*** Opening STUDY MATERIAL ***
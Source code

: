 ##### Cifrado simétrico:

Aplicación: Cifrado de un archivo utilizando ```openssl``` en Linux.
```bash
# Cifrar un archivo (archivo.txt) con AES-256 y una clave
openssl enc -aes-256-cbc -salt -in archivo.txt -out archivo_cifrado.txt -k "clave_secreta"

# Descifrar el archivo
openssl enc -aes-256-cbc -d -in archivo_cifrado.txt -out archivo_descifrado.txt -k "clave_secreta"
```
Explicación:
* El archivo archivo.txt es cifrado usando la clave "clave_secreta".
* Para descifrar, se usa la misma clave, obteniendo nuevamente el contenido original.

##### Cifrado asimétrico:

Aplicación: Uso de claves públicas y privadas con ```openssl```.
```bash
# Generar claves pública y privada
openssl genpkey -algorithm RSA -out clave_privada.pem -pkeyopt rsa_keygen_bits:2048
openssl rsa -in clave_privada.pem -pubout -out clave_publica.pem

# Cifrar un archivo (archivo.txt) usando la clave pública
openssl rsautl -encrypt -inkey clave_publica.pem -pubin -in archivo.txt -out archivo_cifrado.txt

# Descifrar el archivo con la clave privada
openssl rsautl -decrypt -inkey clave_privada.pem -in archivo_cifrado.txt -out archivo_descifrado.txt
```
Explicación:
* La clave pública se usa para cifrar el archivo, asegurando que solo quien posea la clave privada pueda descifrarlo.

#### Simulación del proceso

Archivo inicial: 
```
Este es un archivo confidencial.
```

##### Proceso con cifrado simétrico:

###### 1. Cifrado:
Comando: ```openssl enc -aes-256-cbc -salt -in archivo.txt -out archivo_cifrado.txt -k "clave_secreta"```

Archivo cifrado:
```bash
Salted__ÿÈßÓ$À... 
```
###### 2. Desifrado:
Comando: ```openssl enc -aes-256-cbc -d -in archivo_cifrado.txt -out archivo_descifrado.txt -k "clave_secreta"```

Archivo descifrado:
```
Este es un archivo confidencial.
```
*** Closing STUDY MATERIAL ***
### THE PROBLEM
Now write the data shown above out again, word for word.

### TASK RESULT
Source code

: ##### Cifrado simétrico:

Aplicación: Cifrado de un archivo utilizando ```openssl``` en Linux.
```bash
# Cifrar un archivo (archivo.txt) con AES-256 y una clave
openssl enc -aes-256-cbc -salt -in archivo.txt -out archivo_cifrado.txt -k "clave_secreta"

# Descifrar el archivo
openssl enc -aes-256-cbc -d -in archivo_cifrado.txt -out archivo_descifrado.txt -k "clave_secreta"
```
Explicación:
* El archivo archivo.txt es cifrado usando la clave "clave_secreta".
* Para descifrar, se usa la misma clave, obteniendo nuevamente el contenido original.

##### Cifrado asimétrico:

Aplicación: Uso de claves públicas y privadas con ```openssl```.
```bash
# Generar claves pública y privada
openssl genpkey -algorithm RSA -out clave_privada.pem -pkeyopt rsa_keygen_bits:2048
openssl rsa -in clave_privada.pem -pubout -out clave_publica.pem

# Cifrar un archivo (archivo.txt) usando la clave pública
openssl rsautl -encrypt -inkey clave_publica.pem -pubin -in archivo.txt -out archivo_cifrado.txt

# Descifrar el archivo con la clave privada
openssl rsautl -decrypt -inkey clave_privada.pem -in archivo_cifrado.txt -out archivo_descifrado.txt
```
Explicación:
* La clave pública se usa para cifrar el archivo, asegurando que solo quien posea la clave privada pueda descifrarlo.

#### Simulación del proceso

Archivo inicial: 
```
Este es un archivo confidencial.
```

##### Proceso con cifrado simétrico:

###### 1. Cifrado:
Comando: ```openssl enc -aes-256-cbc -salt -in archivo.txt -out archivo_cifrado.txt -k "clave_secreta"```

Archivo cifrado:
```bash
Salted__ÿÈßÓ$À... 
```
###### 2. Desifrado:
Comando: ```openssl enc -aes-256-cbc -d -in archivo_cifrado.txt -out archivo_descifrado.txt -k "clave_secreta"```

Archivo descifrado:
```
Este es un archivo confidencial.
```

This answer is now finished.